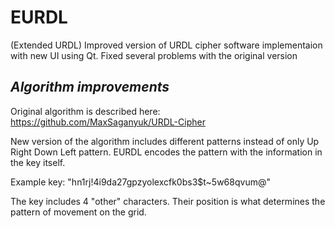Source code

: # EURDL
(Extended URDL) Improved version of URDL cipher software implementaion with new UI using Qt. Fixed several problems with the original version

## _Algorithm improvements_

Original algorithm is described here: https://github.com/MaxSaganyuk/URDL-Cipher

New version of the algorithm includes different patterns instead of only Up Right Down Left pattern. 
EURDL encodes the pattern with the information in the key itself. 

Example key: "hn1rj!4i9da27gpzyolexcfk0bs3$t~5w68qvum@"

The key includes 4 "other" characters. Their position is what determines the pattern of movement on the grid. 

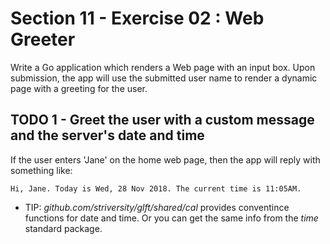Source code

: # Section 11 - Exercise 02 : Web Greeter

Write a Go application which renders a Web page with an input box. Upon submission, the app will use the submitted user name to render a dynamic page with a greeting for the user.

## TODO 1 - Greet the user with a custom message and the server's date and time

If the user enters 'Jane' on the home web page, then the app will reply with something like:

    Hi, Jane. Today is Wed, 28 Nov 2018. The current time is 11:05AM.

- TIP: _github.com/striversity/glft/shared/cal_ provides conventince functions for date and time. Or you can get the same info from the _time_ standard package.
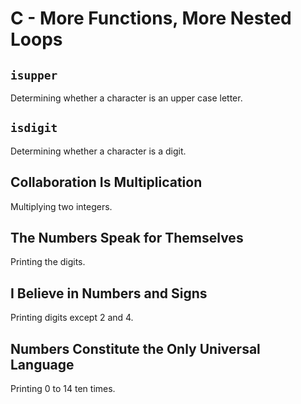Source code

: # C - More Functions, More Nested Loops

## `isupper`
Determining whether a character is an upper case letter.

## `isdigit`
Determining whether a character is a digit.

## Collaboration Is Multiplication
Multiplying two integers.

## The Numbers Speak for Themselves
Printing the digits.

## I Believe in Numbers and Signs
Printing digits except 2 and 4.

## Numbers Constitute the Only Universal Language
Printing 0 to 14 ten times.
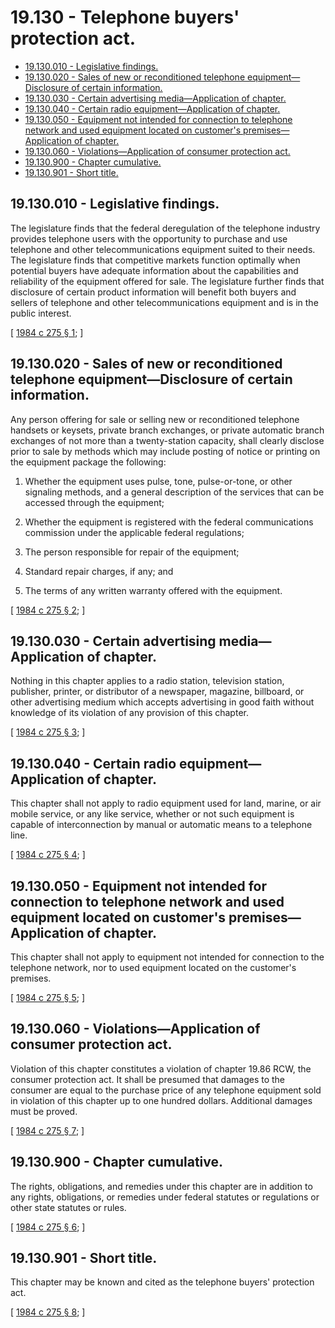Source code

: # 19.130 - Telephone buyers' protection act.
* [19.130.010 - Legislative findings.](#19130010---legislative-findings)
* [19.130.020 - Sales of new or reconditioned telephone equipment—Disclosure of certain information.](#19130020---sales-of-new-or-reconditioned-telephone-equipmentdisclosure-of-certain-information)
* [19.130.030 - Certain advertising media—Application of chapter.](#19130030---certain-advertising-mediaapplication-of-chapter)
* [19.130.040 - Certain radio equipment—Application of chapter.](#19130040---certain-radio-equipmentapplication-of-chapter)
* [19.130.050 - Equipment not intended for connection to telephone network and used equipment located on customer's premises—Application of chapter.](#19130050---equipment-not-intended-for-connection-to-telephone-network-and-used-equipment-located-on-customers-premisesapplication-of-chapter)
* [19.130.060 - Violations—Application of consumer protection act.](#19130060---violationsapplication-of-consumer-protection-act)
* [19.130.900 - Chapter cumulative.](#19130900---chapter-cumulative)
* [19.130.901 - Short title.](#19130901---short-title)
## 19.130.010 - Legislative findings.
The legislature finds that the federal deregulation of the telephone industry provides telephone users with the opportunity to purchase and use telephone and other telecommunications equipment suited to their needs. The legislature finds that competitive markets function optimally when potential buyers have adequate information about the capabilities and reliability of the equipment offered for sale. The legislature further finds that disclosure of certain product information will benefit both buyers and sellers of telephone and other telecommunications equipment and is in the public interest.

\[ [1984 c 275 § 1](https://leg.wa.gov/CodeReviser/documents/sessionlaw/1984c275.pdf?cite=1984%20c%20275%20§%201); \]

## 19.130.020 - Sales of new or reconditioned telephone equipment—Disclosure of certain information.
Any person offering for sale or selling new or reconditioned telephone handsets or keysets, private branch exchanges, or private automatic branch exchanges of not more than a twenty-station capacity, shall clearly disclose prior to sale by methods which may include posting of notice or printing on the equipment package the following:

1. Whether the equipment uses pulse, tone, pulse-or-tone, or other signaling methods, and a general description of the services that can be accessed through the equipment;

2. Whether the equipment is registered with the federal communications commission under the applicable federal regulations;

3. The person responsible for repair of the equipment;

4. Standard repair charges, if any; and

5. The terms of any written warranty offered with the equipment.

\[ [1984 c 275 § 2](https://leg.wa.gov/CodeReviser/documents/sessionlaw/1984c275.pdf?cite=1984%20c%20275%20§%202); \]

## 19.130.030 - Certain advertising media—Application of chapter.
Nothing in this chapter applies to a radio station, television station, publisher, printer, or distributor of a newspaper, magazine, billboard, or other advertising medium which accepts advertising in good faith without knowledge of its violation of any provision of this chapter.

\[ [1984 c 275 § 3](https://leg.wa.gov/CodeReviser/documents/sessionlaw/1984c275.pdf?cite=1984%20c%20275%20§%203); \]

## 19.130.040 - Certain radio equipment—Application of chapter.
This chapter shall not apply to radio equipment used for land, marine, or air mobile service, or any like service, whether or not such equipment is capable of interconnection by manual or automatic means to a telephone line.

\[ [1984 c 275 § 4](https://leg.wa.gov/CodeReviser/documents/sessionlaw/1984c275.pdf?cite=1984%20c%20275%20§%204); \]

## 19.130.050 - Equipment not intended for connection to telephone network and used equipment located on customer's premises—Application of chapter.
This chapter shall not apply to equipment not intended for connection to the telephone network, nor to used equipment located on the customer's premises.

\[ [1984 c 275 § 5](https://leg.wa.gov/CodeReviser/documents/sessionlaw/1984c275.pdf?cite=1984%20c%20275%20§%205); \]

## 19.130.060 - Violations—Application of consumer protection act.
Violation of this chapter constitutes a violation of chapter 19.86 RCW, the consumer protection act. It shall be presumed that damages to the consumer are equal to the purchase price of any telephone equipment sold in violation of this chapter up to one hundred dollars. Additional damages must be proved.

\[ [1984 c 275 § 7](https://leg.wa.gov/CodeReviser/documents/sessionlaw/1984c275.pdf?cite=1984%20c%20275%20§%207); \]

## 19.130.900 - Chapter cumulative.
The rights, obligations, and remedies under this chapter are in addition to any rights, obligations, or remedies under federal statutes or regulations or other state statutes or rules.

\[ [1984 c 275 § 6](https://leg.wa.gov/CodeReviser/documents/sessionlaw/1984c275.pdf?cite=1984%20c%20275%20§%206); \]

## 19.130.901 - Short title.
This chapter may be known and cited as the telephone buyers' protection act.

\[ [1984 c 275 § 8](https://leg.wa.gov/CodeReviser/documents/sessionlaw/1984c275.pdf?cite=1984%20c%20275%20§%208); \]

-------------------------

Exercise description: From the first line to the last, repeat the listing exactly and skip its images.

Exercise result:
Source code

: # EURDL
(Extended URDL) Improved version of URDL cipher software implementaion with new UI using Qt. Fixed several problems with the original version

## _Algorithm improvements_

Original algorithm is described here: https://github.com/MaxSaganyuk/URDL-Cipher

New version of the algorithm includes different patterns instead of only Up Right Down Left pattern. 
EURDL encodes the pattern with the information in the key itself. 

Example key: "hn1rj!4i9da27gpzyolexcfk0bs3$t~5w68qvum@"

The key includes 4 "other" characters. Their position is what determines the pattern of movement on the grid. 

Source code

: # Section 11 - Exercise 02 : Web Greeter

Write a Go application which renders a Web page with an input box. Upon submission, the app will use the submitted user name to render a dynamic page with a greeting for the user.

## TODO 1 - Greet the user with a custom message and the server's date and time

If the user enters 'Jane' on the home web page, then the app will reply with something like:

    Hi, Jane. Today is Wed, 28 Nov 2018. The current time is 11:05AM.

- TIP: _github.com/striversity/glft/shared/cal_ provides conventince functions for date and time. Or you can get the same info from the _time_ standard package.
Source code

: # C - More Functions, More Nested Loops

## `isupper`
Determining whether a character is an upper case letter.

## `isdigit`
Determining whether a character is a digit.

## Collaboration Is Multiplication
Multiplying two integers.

## The Numbers Speak for Themselves
Printing the digits.

## I Believe in Numbers and Signs
Printing digits except 2 and 4.

## Numbers Constitute the Only Universal Language
Printing 0 to 14 ten times.
Source code

: # 19.130 - Telephone buyers' protection act.
* [19.130.010 - Legislative findings.](#19130010---legislative-findings)
* [19.130.020 - Sales of new or reconditioned telephone equipment—Disclosure of certain information.](#19130020---sales-of-new-or-reconditioned-telephone-equipmentdisclosure-of-certain-information)
* [19.130.030 - Certain advertising media—Application of chapter.](#19130030---certain-advertising-mediaapplication-of-chapter)
* [19.130.040 - Certain radio equipment—Application of chapter.](#19130040---certain-radio-equipmentapplication-of-chapter)
* [19.130.050 - Equipment not intended for connection to telephone network and used equipment located on customer's premises—Application of chapter.](#19130050---equipment-not-intended-for-connection-to-telephone-network-and-used-equipment-located-on-customers-premisesapplication-of-chapter)
* [19.130.060 - Violations—Application of consumer protection act.](#19130060---violationsapplication-of-consumer-protection-act)
* [19.130.900 - Chapter cumulative.](#19130900---chapter-cumulative)
* [19.130.901 - Short title.](#19130901---short-title)
## 19.130.010 - Legislative findings.
The legislature finds that the federal deregulation of the telephone industry provides telephone users with the opportunity to purchase and use telephone and other telecommunications equipment suited to their needs. The legislature finds that competitive markets function optimally when potential buyers have adequate information about the capabilities and reliability of the equipment offered for sale. The legislature further finds that disclosure of certain product information will benefit both buyers and sellers of telephone and other telecommunications equipment and is in the public interest.

\[ [1984 c 275 § 1](https://leg.wa.gov/CodeReviser/documents/sessionlaw/1984c275.pdf?cite=1984%20c%20275%20§%201); \]

## 19.130.020 - Sales of new or reconditioned telephone equipment—Disclosure of certain information.
Any person offering for sale or selling new or reconditioned telephone handsets or keysets, private branch exchanges, or private automatic branch exchanges of not more than a twenty-station capacity, shall clearly disclose prior to sale by methods which may include posting of notice or printing on the equipment package the following:

1. Whether the equipment uses pulse, tone, pulse-or-tone, or other signaling methods, and a general description of the services that can be accessed through the equipment;

2. Whether the equipment is registered with the federal communications commission under the applicable federal regulations;

3. The person responsible for repair of the equipment;

4. Standard repair charges, if any; and

5. The terms of any written warranty offered with the equipment.

\[ [1984 c 275 § 2](https://leg.wa.gov/CodeReviser/documents/sessionlaw/1984c275.pdf?cite=1984%20c%20275%20§%202); \]

## 19.130.030 - Certain advertising media—Application of chapter.
Nothing in this chapter applies to a radio station, television station, publisher, printer, or distributor of a newspaper, magazine, billboard, or other advertising medium which accepts advertising in good faith without knowledge of its violation of any provision of this chapter.

\[ [1984 c 275 § 3](https://leg.wa.gov/CodeReviser/documents/sessionlaw/1984c275.pdf?cite=1984%20c%20275%20§%203); \]

## 19.130.040 - Certain radio equipment—Application of chapter.
This chapter shall not apply to radio equipment used for land, marine, or air mobile service, or any like service, whether or not such equipment is capable of interconnection by manual or automatic means to a telephone line.

\[ [1984 c 275 § 4](https://leg.wa.gov/CodeReviser/documents/sessionlaw/1984c275.pdf?cite=1984%20c%20275%20§%204); \]

## 19.130.050 - Equipment not intended for connection to telephone network and used equipment located on customer's premises—Application of chapter.
This chapter shall not apply to equipment not intended for connection to the telephone network, nor to used equipment located on the customer's premises.

\[ [1984 c 275 § 5](https://leg.wa.gov/CodeReviser/documents/sessionlaw/1984c275.pdf?cite=1984%20c%20275%20§%205); \]

## 19.130.060 - Violations—Application of consumer protection act.
Violation of this chapter constitutes a violation of chapter 19.86 RCW, the consumer protection act. It shall be presumed that damages to the consumer are equal to the purchase price of any telephone equipment sold in violation of this chapter up to one hundred dollars. Additional damages must be proved.

\[ [1984 c 275 § 7](https://leg.wa.gov/CodeReviser/documents/sessionlaw/1984c275.pdf?cite=1984%20c%20275%20§%207); \]

## 19.130.900 - Chapter cumulative.
The rights, obligations, and remedies under this chapter are in addition to any rights, obligations, or remedies under federal statutes or regulations or other state statutes or rules.

\[ [1984 c 275 § 6](https://leg.wa.gov/CodeReviser/documents/sessionlaw/1984c275.pdf?cite=1984%20c%20275%20§%206); \]

## 19.130.901 - Short title.
This chapter may be known and cited as the telephone buyers' protection act.

\[ [1984 c 275 § 8](https://leg.wa.gov/CodeReviser/documents/sessionlaw/1984c275.pdf?cite=1984%20c%20275%20§%208); \]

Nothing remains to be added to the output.